## To do
Search the material for lines containing the word "module", and copy each one.

Top of Recorded data

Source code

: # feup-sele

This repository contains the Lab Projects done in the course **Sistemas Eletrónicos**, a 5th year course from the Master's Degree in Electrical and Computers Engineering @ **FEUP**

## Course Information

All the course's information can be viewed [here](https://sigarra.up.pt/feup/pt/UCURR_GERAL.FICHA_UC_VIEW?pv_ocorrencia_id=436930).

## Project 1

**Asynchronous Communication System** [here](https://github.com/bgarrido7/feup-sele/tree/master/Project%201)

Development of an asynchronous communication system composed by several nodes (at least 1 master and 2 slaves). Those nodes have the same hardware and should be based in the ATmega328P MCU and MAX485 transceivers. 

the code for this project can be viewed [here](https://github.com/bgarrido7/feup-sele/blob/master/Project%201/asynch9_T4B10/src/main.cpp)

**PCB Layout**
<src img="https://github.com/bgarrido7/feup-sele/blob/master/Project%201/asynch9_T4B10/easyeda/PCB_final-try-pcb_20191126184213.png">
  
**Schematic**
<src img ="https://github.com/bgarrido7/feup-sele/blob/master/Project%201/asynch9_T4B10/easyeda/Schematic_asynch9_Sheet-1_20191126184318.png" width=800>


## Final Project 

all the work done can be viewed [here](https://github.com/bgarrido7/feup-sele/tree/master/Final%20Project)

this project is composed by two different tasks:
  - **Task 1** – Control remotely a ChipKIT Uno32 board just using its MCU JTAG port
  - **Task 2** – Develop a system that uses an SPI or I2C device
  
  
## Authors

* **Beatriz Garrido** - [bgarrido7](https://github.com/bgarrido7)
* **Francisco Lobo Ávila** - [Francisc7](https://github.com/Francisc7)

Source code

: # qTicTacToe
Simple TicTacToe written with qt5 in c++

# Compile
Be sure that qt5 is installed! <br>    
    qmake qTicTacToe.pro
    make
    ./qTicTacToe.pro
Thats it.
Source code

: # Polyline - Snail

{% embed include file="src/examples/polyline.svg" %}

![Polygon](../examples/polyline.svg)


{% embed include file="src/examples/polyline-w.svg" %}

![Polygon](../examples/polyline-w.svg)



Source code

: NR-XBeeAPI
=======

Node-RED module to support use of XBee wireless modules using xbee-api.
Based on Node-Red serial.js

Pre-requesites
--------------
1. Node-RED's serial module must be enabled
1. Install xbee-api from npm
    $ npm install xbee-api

Bottom of Recorded data

## The answer
Node-RED module to support use of XBee wireless modules using xbee-api.
1. Node-RED's serial module must be enabled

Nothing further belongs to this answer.